Main Functionalities

After the first concept I pointed out the main functionalities of the duck.

  • Tweet some status according to some rules applied to the parameters monitored showing a personality: require attention when nobody is in the pool for a long time, be happy when there are people around, be happy when the water is at a good temperature to swim;
  • Send an help request if someone tries to sink it.

The duck should have this capabilities:

  • Check the temperature of the water and share it
  • Know if is day, night, sunny or cloudy (time + Yahoo Weather API)
  • Detect waves as sign of human activity (people in the pool with accelerometer)
  • Detect if someone tries to sink it
  • Connect to the Internet to access information and share data

And should have these basic electronic components:

  • Temperature sensors
  • Accelerometer (to feel the waves)
  • RGB led for a feedback
  • Wireless connection to the Internet
  • Electronics to make everything work!

Challenges

I think that the main challenges to develop the project will be:

  • Water and electronics! : choose the right materials to make the structure and protect the electronics from the water and corrosion.
  • Power consumption: it should optimize the use of power and recharge with solar panels

Project Development

In this section I will update the current progress of the project development according to the activities reported in the applications and implications assignment. In that page you can find also the BOM of all the project.

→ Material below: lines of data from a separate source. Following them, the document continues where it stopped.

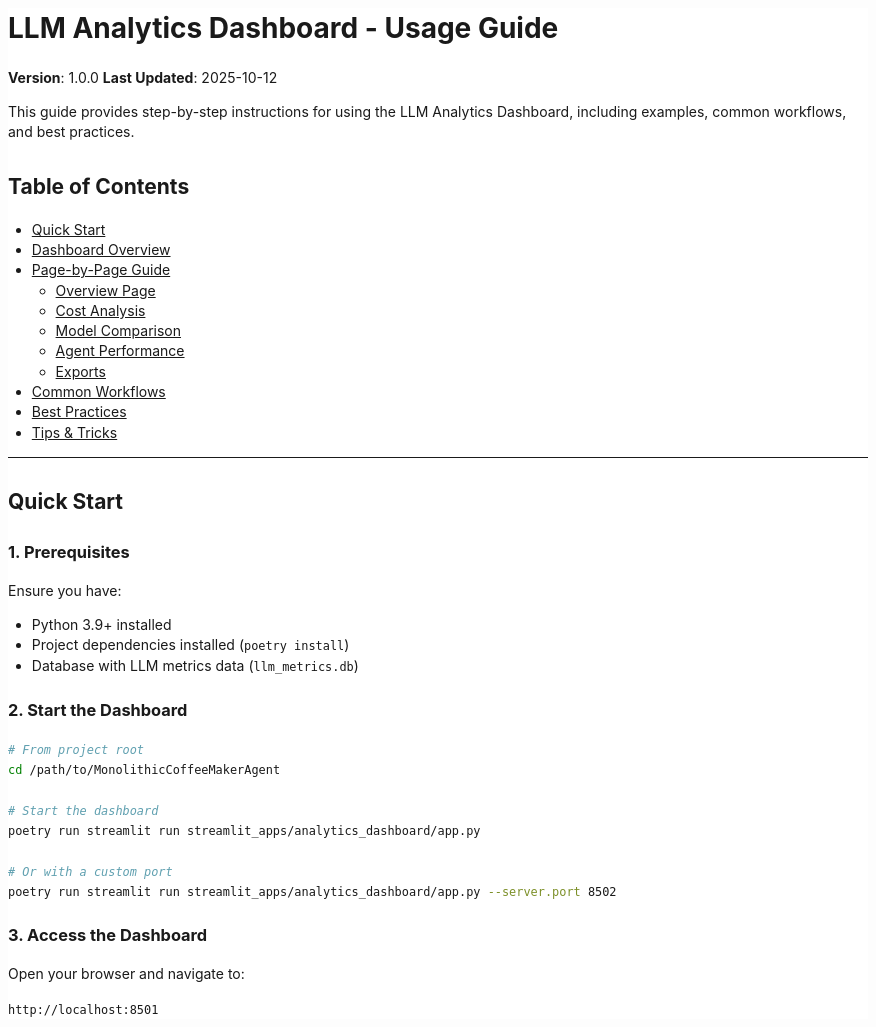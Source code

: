 # LLM Analytics Dashboard - Usage Guide

**Version**: 1.0.0
**Last Updated**: 2025-10-12

This guide provides step-by-step instructions for using the LLM Analytics Dashboard, including examples, common workflows, and best practices.

## Table of Contents

- [Quick Start](#quick-start)
- [Dashboard Overview](#dashboard-overview)
- [Page-by-Page Guide](#page-by-page-guide)
  - [Overview Page](#1-overview-page)
  - [Cost Analysis](#2-cost-analysis)
  - [Model Comparison](#3-model-comparison)
  - [Agent Performance](#4-agent-performance)
  - [Exports](#5-exports)
- [Common Workflows](#common-workflows)
- [Best Practices](#best-practices)
- [Tips & Tricks](#tips--tricks)

---

## Quick Start

### 1. Prerequisites

Ensure you have:
- Python 3.9+ installed
- Project dependencies installed (`poetry install`)
- Database with LLM metrics data (`llm_metrics.db`)

### 2. Start the Dashboard

```bash
# From project root
cd /path/to/MonolithicCoffeeMakerAgent

# Start the dashboard
poetry run streamlit run streamlit_apps/analytics_dashboard/app.py

# Or with a custom port
poetry run streamlit run streamlit_apps/analytics_dashboard/app.py --server.port 8502
```

### 3. Access the Dashboard

Open your browser and navigate to:
```
http://localhost:8501
```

Design an make the case (the duck)

100% Complete

I'm building first the electronic part to correctly size the duck to host it. In the meantime I'm studiyng about buoyancy (interesting book here) tho be sure that the duck can float over the water. A first version of the model could be seen here.

However I wanted to try also other software and, following this tutorial I drawn another duck using Rhino. With Rhino I feel more in control of shapes than whith sculpting even if, for organic shapes, could be better. I took inspiration from the The giant rubber duck is in Hong Kong's Victoria Harbor made by Dutch artist Florentijn Hofman. I started taking two images (front and right) to model it. I aligned and scaled the two images and then I draw the outline with the control curve command and then I use the cross-section profiles command to draw a curve touching the profiles created. Then with the command surface from curves network I created a surface connecting the curves representing the profiles of the duck.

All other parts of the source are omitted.